Festival information is also available at the Committee table, where festival-goers have often taken time to reminisce about their experiences at previous festivals. The festival organizers encourage those attending the festival to bring a lawn chair to watch the entertainment, and again on Sunday for the church service.

What better way to dispose of bull thistles than to enter them in a contest. Each entry is judged on height, girth, number of blossoms, and the fibrous content of the stalk. The coveted grand prize, a “Golden Hoe,” is given to the best of show entry. The People’s Choice winner will receive the Frank Wilson Award. And there is a booby prize for the least desirable entry.

The festival’s chicken barbecue starts at noon, and features chicken made by Port-A-Pit Barbecue.

Introductions of the festival King and Queen, the coloring contest winners, and the Citizen of the Year will be announced from the stage at approximately 12:15 p.m.

Musical performances will begin at approximately 12:30 p.m., featuring Steve Snider as the emcee. Performers will include The Coffee House Sampler, with musicians Heidi Paxton and Joe Kellion; and the duo of Mike McRobbie and Kirk Beck representing winter performers at the Opera House. The performances will end about 2 p.m. when the featured band, Liberty Rain, will take the stage and perform until 4 p.m.

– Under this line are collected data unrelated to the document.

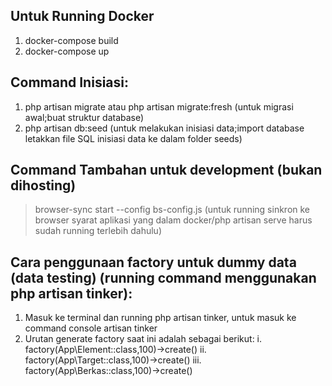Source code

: ## Untuk Running Docker
1. docker-compose build <!-- Untuk build image (cukup running 1x jika image sudah dibuild) -->
2. docker-compose up <!-- Untuk running container -->

## Command Inisiasi:
1. php artisan migrate atau php artisan migrate:fresh (untuk migrasi awal;buat struktur database)
2. php artisan db:seed (untuk melakukan inisiasi data;import database letakkan file SQL inisiasi data ke dalam folder seeds)

## Command Tambahan untuk development (bukan dihosting)
> browser-sync start --config bs-config.js (untuk running sinkron ke browser syarat aplikasi yang dalam docker/php artisan serve harus sudah running terlebih dahulu)

## Cara penggunaan factory untuk dummy data (data testing) (running command menggunakan php artisan tinker):
1. Masuk ke terminal dan running php artisan tinker, untuk masuk ke command console artisan tinker
2. Urutan generate factory saat ini adalah sebagai berikut:
    i. factory(App\Element::class,100)->create() 
    ii. factory(App\Target::class,100)->create()
    iii. factory(App\Berkas::class,100)->create()
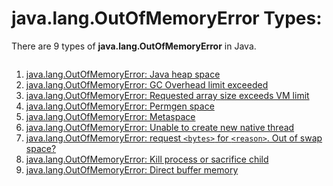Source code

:# java.lang.OutOfMemoryError Types:

There are 9 types of **java.lang.OutOfMemoryError** in Java.

<p align="center">
  <img scr="https://github.com/rangareddy/ranga-java-oom/blob/main/images/OOM_Error_Types.png">
</p>

1. [java.lang.OutOfMemoryError: Java heap space](https://github.com/rangareddy/ranga-java-oom/blob/main/java_heap_space.md)
2. [java.lang.OutOfMemoryError: GC Overhead limit exceeded](https://github.com/rangareddy/ranga-java-oom/blob/main/gc_overhead_limit.md)
3. [java.lang.OutOfMemoryError: Requested array size exceeds VM limit](https://github.com/rangareddy/ranga-java-oom/blob/main/array_size_exceeds.md)
4. [java.lang.OutOfMemoryError: Permgen space](https://github.com/rangareddy/ranga-java-oom/blob/main/permgen_space.md)
5. [java.lang.OutOfMemoryError: Metaspace](https://github.com/rangareddy/ranga-java-oom/blob/main/meta_space.md)
6. [java.lang.OutOfMemoryError: Unable to create new native thread](https://github.com/rangareddy/ranga-java-oom/blob/main/native_thread.md)
7. [java.lang.OutOfMemoryError: request `<bytes>` for `<reason>`. Out of swap space?](https://github.com/rangareddy/ranga-java-oom/blob/main/swap_space.md)
8. [java.lang.OutOfMemoryError: Kill process or sacrifice child](https://github.com/rangareddy/ranga-java-oom/blob/main/kill_process.md)
9. [java.lang.OutOfMemoryError: Direct buffer memory](https://github.com/rangareddy/ranga-java-oom/blob/main/direct_buffer_memory.md)

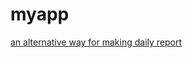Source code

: # myapp

[an alternative way for making daily report](https://houzhenni.github.io/myapp/dailyreport.html)
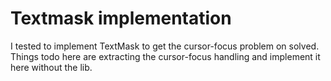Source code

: # Textmask implementation

I tested to implement TextMask to get the cursor-focus problem on solved.
Things todo here are extracting the cursor-focus handling and implement it here without the lib.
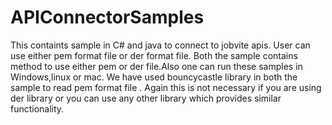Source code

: # APIConnectorSamples

This containts sample in C# and java to connect to jobvite apis.  User can use either pem format file or der format file. Both the sample contains method to use either pem or der file.Also one can run these samples in Windows,linux or mac. We have used bouncycastle library in both the sample to read pem format file . Again this is not necessary if you are using der library or you can use any other library which provides similar functionality.
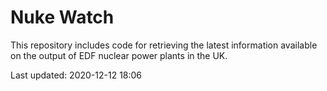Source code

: # Nuke Watch

This repository includes code for retrieving the latest information available on the output of EDF nuclear power plants in the UK.

Last updated: 2020-12-12 18:06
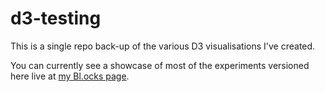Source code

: # d3-testing

This is a single repo back-up of the various D3 visualisations I've created.

You can currently see a showcase of most of the experiments versioned here live at [my Bl.ocks page](https://bl.ocks.org/guypursey).
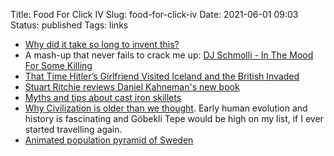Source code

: Title: Food For Click IV
Slug: food-for-click-iv
Date: 2021-06-01 09:03
Status: published
Tags: links

* [Why did it take so long to invent this?](https://rootsofprogress.org/why-did-it-take-so-long)
* A mash-up that never fails to crack me up: [DJ Schmolli - In The Mood For Some Killing](https://www.youtube.com/watch?v=lBiuvWdmAA0)
* [That Time Hitler’s Girlfriend Visited Iceland and the British Invaded](https://www.hakaimagazine.com/features/that-time-hitlers-girlfriend-visited-iceland-and-the-british-invaded/)
* [Stuart Ritchie reviews Daniel Kahneman's new book](https://unherd.com/2021/05/youre-more-biased-than-you-think/)
* [Myths and tips about cast iron skillets](https://www.seriouseats.com/2014/11/the-truth-about-cast-iron.html)
* [Why Civilization is older than we thought](https://palladiummag.com/2021/05/17/why-civilization-is-older-than-we-thought/).
    Early human evolution and history is fascinating and Göbekli Tepe would be high on my list, if I ever started travelling
    again.
* [Animated population pyramid of Sweden](https://www.reddit.com/r/dataisbeautiful/comments/nm2qjj/oc_animated_demographic_pyramid_of_sweden_18602020/)
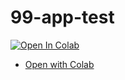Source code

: # 99-app-test
[![Open In Colab](https://colab.research.google.com/assets/colab-badge.svg)](https://colab.research.google.com/github/masahiro-endo/99-app-test/blob/master/Notebook.ipynb)

- [Open with Colab](https://colab.research.google.com/github/masahiro-endo/99-app-test/blob/master/Notebook.ipynb)   


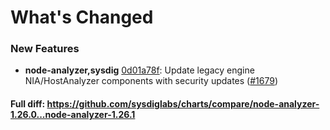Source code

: # What's Changed

### New Features
- **node-analyzer,sysdig** [0d01a78f](https://github.com/sysdiglabs/charts/commit/0d01a78fc90334248a34b4791d07722243cda234): Update legacy engine NIA/HostAnalyzer components with security updates ([#1679](https://github.com/sysdiglabs/charts/issues/1679))
#### Full diff: https://github.com/sysdiglabs/charts/compare/node-analyzer-1.26.0...node-analyzer-1.26.1
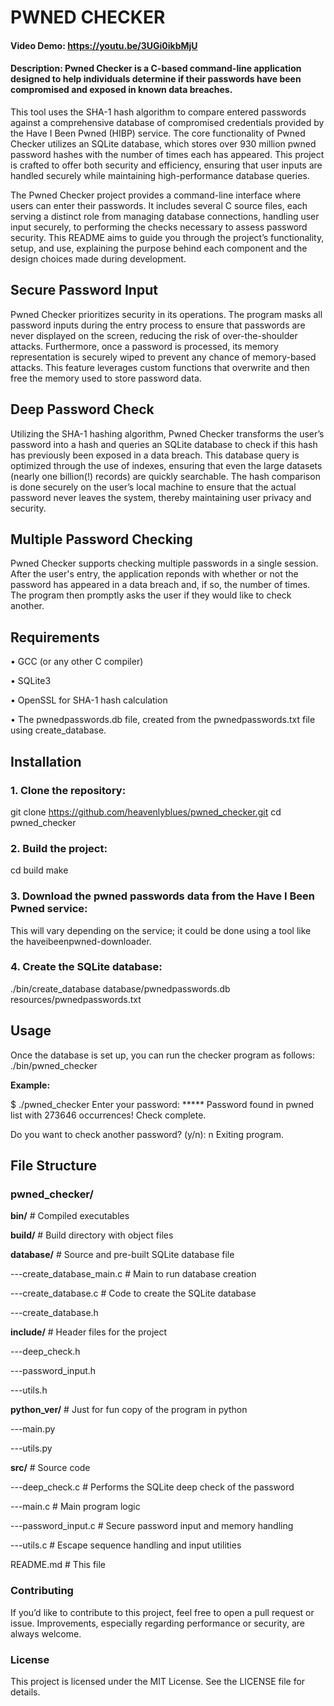 # PWNED CHECKER
#### Video Demo: https://youtu.be/3UGi0ikbMjU

#### Description: Pwned Checker is a C-based command-line application designed to help individuals determine if their passwords have been compromised and exposed in known data breaches. 

This tool uses the SHA-1 hash algorithm to compare entered passwords against a comprehensive database of compromised credentials provided by the Have I Been Pwned (HIBP) service. The core functionality of Pwned Checker utilizes an SQLite database, which stores over 930 million pwned password hashes with the number of times each has appeared. This project is crafted to offer both security and efficiency, ensuring that user inputs are handled securely while maintaining high-performance database queries.

The Pwned Checker project provides a command-line interface where users can enter their passwords. It includes several C source files, each serving a distinct role from managing database connections, handling user input securely, to performing the checks necessary to assess password security. This README aims to guide you through the project’s functionality, setup, and use, explaining the purpose behind each component and the design choices made during development.

## Secure Password Input

Pwned Checker prioritizes security in its operations. The program masks all password inputs during the entry process to ensure that passwords are never displayed on the screen, reducing the risk of over-the-shoulder attacks. Furthermore, once a password is processed, its memory representation is securely wiped to prevent any chance of memory-based attacks. This feature leverages custom functions that overwrite and then free the memory used to store password data.

## Deep Password Check

Utilizing the SHA-1 hashing algorithm, Pwned Checker transforms the user’s password into a hash and queries an SQLite database to check if this hash has previously been exposed in a data breach. This database query is optimized through the use of indexes, ensuring that even the large datasets (nearly one billion(!) records) are quickly searchable. The hash comparison is done securely on the user’s local machine to ensure that the actual password never leaves the system, thereby maintaining user privacy and security.

## Multiple Password Checking

Pwned Checker supports checking multiple passwords in a single session. After the user's entry, the application reponds with whether or not the password has appeared in a data breach and, if so, the number of times. The program then promptly asks the user if they would like to check another.


## Requirements

• GCC (or any other C compiler)

• SQLite3

• OpenSSL for SHA-1 hash calculation

• The pwnedpasswords.db file, created from the pwnedpasswords.txt file using create_database.


## Installation

### 1. Clone the repository:

git clone https://github.com/heavenlyblues/pwned_checker.git
cd pwned_checker

### 2. Build the project:

cd build
make

### 3. Download the pwned passwords data from the Have I Been Pwned service:

This will vary depending on the service; it could be done using a tool like the haveibeenpwned-downloader.

### 4. Create the SQLite database:

./bin/create_database database/pwnedpasswords.db resources/pwnedpasswords.txt

## Usage

Once the database is set up, you can run the checker program as follows:
./bin/pwned_checker

**Example:**

$ ./pwned_checker
Enter your password: *****
Password found in pwned list with 273646 occurrences!
Check complete.

Do you want to check another password? (y/n): n
Exiting program.



## File Structure

### pwned_checker/

**bin/** # Compiled executables

**build/** # Build directory with object files

**database/** # Source and pre-built SQLite database file

---create_database_main.c # Main to run database creation

---create_database.c # Code to create the SQLite database

---create_database.h

**include/** # Header files for the project

---deep_check.h

---password_input.h

---utils.h

**python_ver/** # Just for fun copy of the program in python

---main.py

---utils.py

**src/** # Source code

---deep_check.c # Performs the SQLite deep check of the password

---main.c # Main program logic

---password_input.c # Secure password input and memory handling

---utils.c # Escape sequence handling and input utilities

README.md # This file




### Contributing

If you’d like to contribute to this project, feel free to open a pull request or issue. Improvements, especially regarding performance or security, are always welcome.


### License

This project is licensed under the MIT License. See the LICENSE file for details.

Arts and crafts will be available in Normal Grove Park at 9 a.m. There will be a variety of crafts; several new crafters will display their work as well. Once again, art from the Bean Creek Valley area will be featured in a special booth, where items from a variety of artists and makers of homemade crafts from the area will be included. For a fee, there will also be a surprise craft-making event.

Other festival attractions will include ball tournaments, an inflatable maze for kids, and a special bale maze that is free for all ages.

The annual fireworks display, sponsored by Phantom Fireworks, will be held at dusk at Fayette High School. Parking is available at the school.

On Sunday, there will be a community church service in the Grove beginning at 10:30 a.m.

The Bull Thistle Festival was begun by a group of people who were interested in furthering the positive things about living in the small town of Fayette. Herb Woodard and Jim Marlatt originated the festival name, noting it was humorous to honor a weed proclaimed the national flower of Scotland that is also a noxious weed farmers try to eliminate.